SOURCE MATERIAL:
────

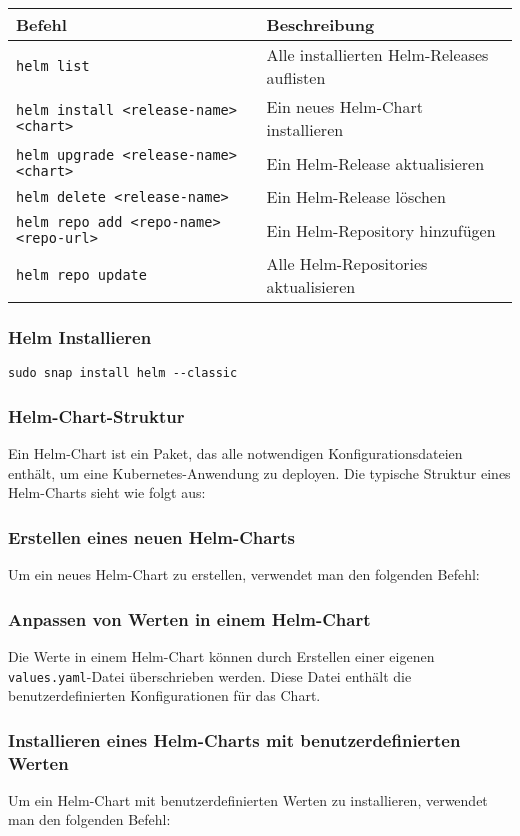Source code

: \noindent
\begin{tabular}{
|p{}|p{}|}
\hline
\textbf{Befehl} & \textbf{Beschreibung} \\
\hline
\texttt{helm list} & Alle installierten Helm-Releases auflisten \\
\texttt{helm install <release-name> <chart>} & Ein neues Helm-Chart installieren \\
\texttt{helm upgrade <release-name> <chart>} & Ein Helm-Release aktualisieren \\
\texttt{helm delete <release-name>} & Ein Helm-Release löschen \\
\texttt{helm repo add <repo-name> <repo-url>} & Ein Helm-Repository hinzufügen \\
\texttt{helm repo update} & Alle Helm-Repositories aktualisieren \\
\hline
\end{tabular}
\subsubsection{Helm Installieren}
\texttt{sudo snap install helm {-}{-}classic}

\subsubsection{Helm-Chart-Struktur}
Ein Helm-Chart ist ein Paket, das alle notwendigen Konfigurationsdateien enthält, um eine Kubernetes-Anwendung zu deployen. Die typische Struktur eines Helm-Charts sieht wie folgt aus:


\subsubsection{Erstellen eines neuen Helm-Charts}
Um ein neues Helm-Chart zu erstellen, verwendet man den folgenden Befehl:


\subsubsection{Anpassen von Werten in einem Helm-Chart}
Die Werte in einem Helm-Chart können durch Erstellen einer eigenen \texttt{values.yaml}-Datei überschrieben werden. Diese Datei enthält die benutzerdefinierten Konfigurationen für das Chart.


\subsubsection{Installieren eines Helm-Charts mit benutzerdefinierten Werten}
Um ein Helm-Chart mit benutzerdefinierten Werten zu installieren, verwendet man den folgenden Befehl:

\newpage
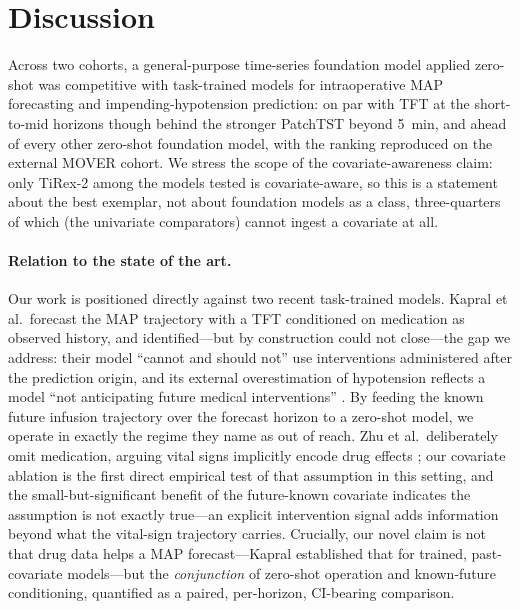 \documentclass[11pt]{article}
\begin{document}
\section{Discussion}

Across two cohorts, a general-purpose time-series foundation model applied
zero-shot was competitive with task-trained models for intraoperative MAP
forecasting and impending-hypotension prediction: on par with TFT at the
short-to-mid horizons though behind the stronger PatchTST beyond 5~min, and
ahead of every other zero-shot foundation model, with the ranking reproduced
on the external MOVER cohort. We stress the scope of the covariate-awareness
claim: only TiRex-2 among the models tested is covariate-aware, so this is a
statement about the best exemplar, not about foundation models as a class,
three-quarters of which (the univariate comparators) cannot ingest a
covariate at all.

\paragraph{Relation to the state of the art.} Our work is positioned
directly against two recent task-trained models. Kapral et al.\ forecast the
MAP trajectory with a TFT conditioned on medication as observed history, and
identified---but by construction could not close---the gap we address: their
model ``cannot and should not'' use interventions administered after the
prediction origin, and its external overestimation of hypotension reflects a
model ``not anticipating future medical interventions'' \citep{Kapral2024}.
By feeding the known future infusion trajectory over the forecast horizon to
a zero-shot model, we operate in exactly the regime they name as out of
reach. Zhu et al.\ deliberately omit medication, arguing vital signs
implicitly encode drug effects \citep{Zhu2026}; our covariate ablation is
the first direct empirical test of that assumption in this setting, and the
small-but-significant benefit of the future-known covariate indicates the
assumption is not exactly true---an explicit intervention signal adds
information beyond what the vital-sign trajectory carries. Crucially, our
novel claim is not that drug data helps a MAP forecast---Kapral established
that for trained, past-covariate models---but the \emph{conjunction} of
zero-shot operation and known-future conditioning, quantified as a paired,
per-horizon, CI-bearing comparison.
\end{document}
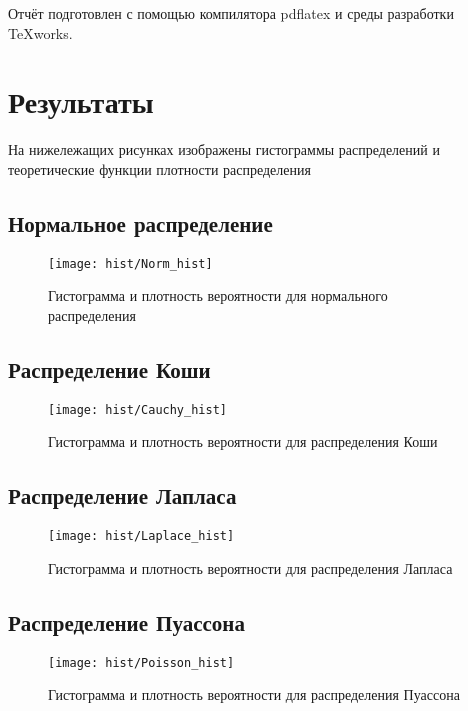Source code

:Отчёт подготовлен с помощью компилятора pdflatex и среды разработки TeXworks.

\section{Результаты}
На нижележащих рисунках изображены гистограммы распределений и теоретические функции плотности распределения

\subsection{Нормальное распределение}
\begin{figure}[H]
	\begin{center}
		\texttt{[image: hist/Norm\_hist]}
		\caption{Гистограмма и плотность вероятности для нормального распределения} 
		\label{pic:pic_name}
	\end{center}
\end{figure}

\subsection{Распределение Коши}
\begin{figure}[H]
	\begin{center}
		\texttt{[image: hist/Cauchy\_hist]}
		\caption{Гистограмма и плотность вероятности для распределения Коши} 
		\label{pic:pic_name} 
	\end{center}
\end{figure}

\subsection{Распределение Лапласа}
\begin{figure}[H]
	\begin{center}
		\texttt{[image: hist/Laplace\_hist]}
		\caption{Гистограмма и плотность вероятности для распределения Лапласа} 
		\label{pic:pic_name} 
	\end{center}
\end{figure}

\subsection{Распределение Пуассона}
\begin{figure}[H]
	\begin{center}
		\texttt{[image: hist/Poisson\_hist]}
		\caption{Гистограмма и плотность вероятности для распределения Пуассона} 
		\label{pic:pic_name} 
	\end{center}
\end{figure}

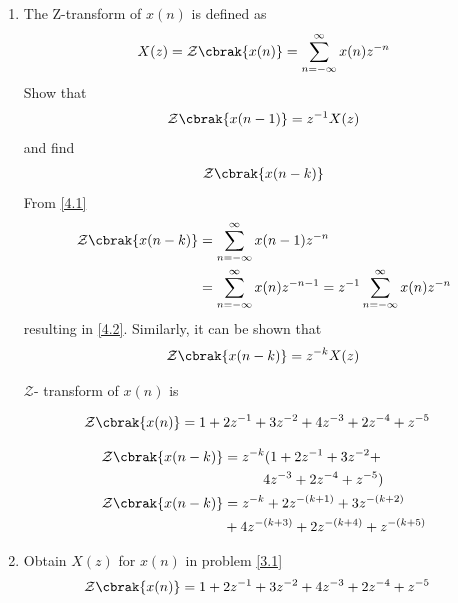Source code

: \documentclass[journal,12pt,twocolumn]{IEEEtran}
\renewcommand\thesection{\arabic{section}}
\begin{document}
\begin{enumerate}[label=\thesection.\arabic*
,ref=\thesection.\theenumi]
\item The Z-transform of $x(n)$ is defined as 
\begin{align}\label{4.1}
	X(z) = \mathcal{Z}\cbrak{x(n)} = \sum_{n=-\infty}^\infty x(n) z^{-n}
\end{align}
Show that
\begin{align}\label{4.2}
	\mathcal{Z}\cbrak{x(n-1)} = z^{-1}X(z)
\end{align}
and find
\begin{align}
	\mathcal{Z}\cbrak{x(n-k)}
\end{align}
\solution From \eqref{4.1}
\begin{align}
	\mathcal{Z}\cbrak{x(n-k)} &= \sum_{n=-\infty}^\infty x(n-1)z^{-n}\\
	&= \sum_{n=-\infty}^\infty x(n)z^{-n-1}= z^{-1}\sum_{n=-\infty}^\infty x(n)z^{-n}
\end{align}
resulting in \eqref{4.2}. Similarly, it can be shown that 
\begin{align}\label{4.6}
	\mathcal{Z}\cbrak{x(n-k)} = z^{-k}X(z)
\end{align}

$\mathcal{Z}$- transform of $x(n)$ is 

\begin{align}
\mathcal{Z}\cbrak{x(n)} &= 1+2 z^{-1}+3 z^{-2} + 4 z^{-3} + 2 z^{-4} + z^{-5}
\end{align}

\begin{align}
\mathcal{Z}\cbrak{x(n-k)} &= z^{-k}(1+2 z^{-1}+3 z^{-2} +\\&\hspace*{10mm} 4 z^{-3} + 2 z^{-4} + z^{-5})\\
\mathcal{Z}\cbrak{x(n-k)} &= z^{-k}+2 z^{-(k+1)}+3 z^{-(k+2)} \\&+ 4 z^{-(k+3)} + 2 z^{-(k+4)} + z^{-(k+5)}
\end{align}

\item Obtain $X(z)$ for $x(n)$ in problem \eqref{3.1}\\
\solution \begin{align}
	\mathcal{Z}\cbrak{x(n)} &= 1+2 z^{-1}+3 z^{-2} + 4 z^{-3} + 2 z^{-4} + z^{-5}
	\end{align}
	

\end{enumerate}
\end{document}
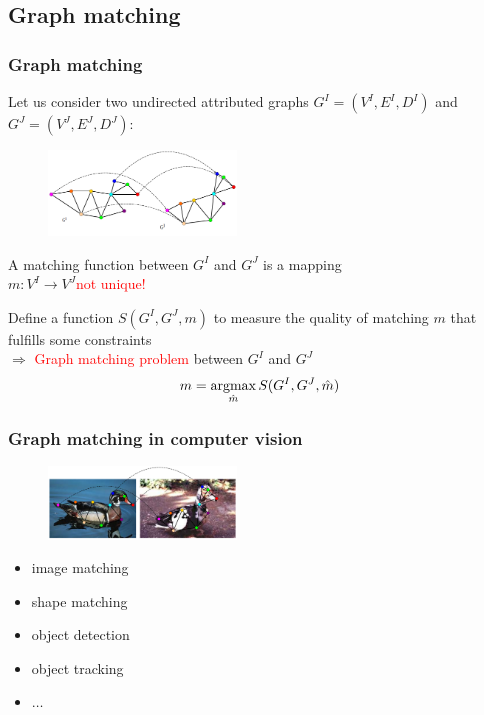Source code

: \documentclass[handout]{beamer}
\def\argmax{\mathop{\rm argmax}}						%
\begin{document}
\subsection{Graph matching}
\begin{frame}
\frametitle{Graph matching}
Let us consider two undirected attributed graphs $G^I = (V^I, E^I, D^I)$ and $G^J = (V^J, E^J,D^J)$: %
\begin{figure}[t]
        \centering
        \includegraphics[width=5cm]{fig/matching_12.pdf}
\end{figure}
A matching function between $G^I$ and $G^J$ is a mapping %
\\
{\hspace{4cm}$m:V^I\rightarrow V^J$}\textcolor{red}{\hspace{2cm}not unique!}

Define a function $S(G^I, G^J, m)$ to measure the quality of matching $m$ that fulfills some constraints\\
$\Rightarrow$ \textcolor{red}{Graph matching problem} between $G^I$ and $G^J$ 
\begin{equation*}
m = \argmax_{\hat{m}}S(G^I, G^J, \hat{m})
\end{equation*}

\end{frame}
\begin{frame}
\frametitle{Graph matching in computer vision}
\begin{figure}[t]
    \centering
    \includegraphics[width=5cm]{fig/ducks_12.pdf}
\end{figure}
\begin{itemize}
\item image matching
\item shape matching
\item object detection
\item object tracking
\item $\dots$
\end{itemize}
\end{frame}
\end{document}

────

Provide every line from the material that contains the word "medication".

MAP trajectory with a TFT conditioned on medication as observed history, and
reach. Zhu et al.\ deliberately omit medication, arguing vital signs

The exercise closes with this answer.